» About this exercise
The records below are to be transcribed exactly, with the pictures removed.

Dataset entries:
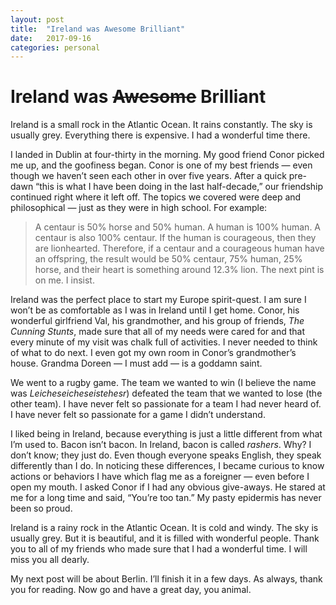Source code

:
 ```yaml
---
layout: post
title:  "Ireland was Awesome Brilliant"
date:   2017-09-16
categories: personal
---
```


# Ireland was ~~Awesome~~ Brilliant

Ireland is a small rock in the Atlantic Ocean. It rains constantly. The sky is usually grey. Everything there is expensive. I had a wonderful time there.

I landed in Dublin at four-thirty in the morning. My good friend Conor picked me up, and the goofiness began. Conor is one of my best friends — even though we haven’t seen each other in over five years. After a quick pre-dawn “this is what I have been doing in the last half-decade,” our friendship continued right where it left off. The topics we covered were deep and philosophical — just as they were in high school. For example:
> A centaur is 50% horse and 50% human. A human is 100% human. A centaur is also 100% centaur. If the human is courageous, then they are lionhearted. Therefore, if a centaur and a courageous human have an offspring, the result would be 50% centaur, 75% human, 25% horse, and their heart is something around 12.3% lion. The next pint is on me. I insist.

Ireland was the perfect place to start my Europe spirit-quest. I am sure I won’t be as comfortable as I was in Ireland until I get home. Conor, his wonderful girlfriend Val, his grandmother, and his group of friends, *The Cunning Stunts*, made sure that all of my needs were cared for and that every minute of my visit was chalk full of activities. I never needed to think of what to do next. I even got my own room in Conor’s grandmother’s house. Grandma Doreen — I must add — is a goddamn saint.

We went to a rugby game. The team we wanted to win (I believe the name was *Leicheseicheseistehesr*) defeated the team that we wanted to lose (the other team). I have never felt so passionate for a team I had never heard of. I have never felt so passionate for a game I didn’t understand.

I liked being in Ireland, because everything is just a little different from what I’m used to. Bacon isn’t bacon. In Ireland, bacon is called *rashers*. Why? I don’t know; they just do. Even though everyone speaks English, they speak differently than I do. In noticing these differences, I became curious to know actions or behaviors I have which flag me as a foreigner — even before I open my mouth. I asked Conor if I had any obvious give-aways. He stared at me for a long time and said, “You’re too tan.” My pasty epidermis has never been so proud.

Ireland is a rainy rock in the Atlantic Ocean. It is cold and windy. The sky is usually grey. But it is beautiful, and it is filled with wonderful people. Thank you to all of my friends who made sure that I had a wonderful time. I will miss you all dearly.

My next post will be about Berlin. I’ll finish it in a few days. As always, thank you for reading. Now go and have a great day, you animal.
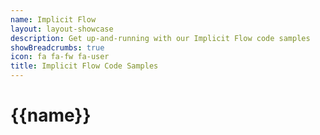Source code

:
 ```yaml
---
name: Implicit Flow
layout: layout-showcase
description: Get up-and-running with our Implicit Flow code samples
showBreadcrumbs: true
icon: fa fa-fw fa-user
title: Implicit Flow Code Samples
---
```


# {{name}}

» Response area
Source code

:
 ```yaml
---
layout: post
title:  "Ireland was Awesome Brilliant"
date:   2017-09-16
categories: personal
---
```


# Ireland was ~~Awesome~~ Brilliant

Ireland is a small rock in the Atlantic Ocean. It rains constantly. The sky is usually grey. Everything there is expensive. I had a wonderful time there.

I landed in Dublin at four-thirty in the morning. My good friend Conor picked me up, and the goofiness began. Conor is one of my best friends — even though we haven’t seen each other in over five years. After a quick pre-dawn “this is what I have been doing in the last half-decade,” our friendship continued right where it left off. The topics we covered were deep and philosophical — just as they were in high school. For example:
> A centaur is 50% horse and 50% human. A human is 100% human. A centaur is also 100% centaur. If the human is courageous, then they are lionhearted. Therefore, if a centaur and a courageous human have an offspring, the result would be 50% centaur, 75% human, 25% horse, and their heart is something around 12.3% lion. The next pint is on me. I insist.

Ireland was the perfect place to start my Europe spirit-quest. I am sure I won’t be as comfortable as I was in Ireland until I get home. Conor, his wonderful girlfriend Val, his grandmother, and his group of friends, *The Cunning Stunts*, made sure that all of my needs were cared for and that every minute of my visit was chalk full of activities. I never needed to think of what to do next. I even got my own room in Conor’s grandmother’s house. Grandma Doreen — I must add — is a goddamn saint.

We went to a rugby game. The team we wanted to win (I believe the name was *Leicheseicheseistehesr*) defeated the team that we wanted to lose (the other team). I have never felt so passionate for a team I had never heard of. I have never felt so passionate for a game I didn’t understand.

I liked being in Ireland, because everything is just a little different from what I’m used to. Bacon isn’t bacon. In Ireland, bacon is called *rashers*. Why? I don’t know; they just do. Even though everyone speaks English, they speak differently than I do. In noticing these differences, I became curious to know actions or behaviors I have which flag me as a foreigner — even before I open my mouth. I asked Conor if I had any obvious give-aways. He stared at me for a long time and said, “You’re too tan.” My pasty epidermis has never been so proud.

Ireland is a rainy rock in the Atlantic Ocean. It is cold and windy. The sky is usually grey. But it is beautiful, and it is filled with wonderful people. Thank you to all of my friends who made sure that I had a wonderful time. I will miss you all dearly.

My next post will be about Berlin. I’ll finish it in a few days. As always, thank you for reading. Now go and have a great day, you animal.
Source code

:
 ```yaml
---
name: Implicit Flow
layout: layout-showcase
description: Get up-and-running with our Implicit Flow code samples
showBreadcrumbs: true
icon: fa fa-fw fa-user
title: Implicit Flow Code Samples
---
```


# {{name}}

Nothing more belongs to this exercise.